• _TASK BRIEF_: Copy each line of the following material exactly.

• _DATASET EXTRACT_:
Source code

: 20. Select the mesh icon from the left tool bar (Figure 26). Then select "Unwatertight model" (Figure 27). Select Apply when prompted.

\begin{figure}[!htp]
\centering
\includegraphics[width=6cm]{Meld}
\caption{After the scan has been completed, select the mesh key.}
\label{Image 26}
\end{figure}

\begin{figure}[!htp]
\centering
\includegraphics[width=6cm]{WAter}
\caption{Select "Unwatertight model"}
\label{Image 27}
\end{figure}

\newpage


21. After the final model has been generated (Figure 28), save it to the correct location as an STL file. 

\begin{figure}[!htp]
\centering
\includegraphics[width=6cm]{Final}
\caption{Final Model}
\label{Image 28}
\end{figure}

• _ANSWER TO THE PROBLEM_:
Source code

: 20. Select the mesh icon from the left tool bar (Figure 26). Then select "Unwatertight model" (Figure 27). Select Apply when prompted.

\begin{figure}[!htp]
\centering
\includegraphics[width=6cm]{Meld}
\caption{After the scan has been completed, select the mesh key.}
\label{Image 26}
\end{figure}

\begin{figure}[!htp]
\centering
\includegraphics[width=6cm]{WAter}
\caption{Select "Unwatertight model"}
\label{Image 27}
\end{figure}

\newpage


21. After the final model has been generated (Figure 28), save it to the correct location as an STL file. 

\begin{figure}[!htp]
\centering
\includegraphics[width=6cm]{Final}
\caption{Final Model}
\label{Image 28}
\end{figure}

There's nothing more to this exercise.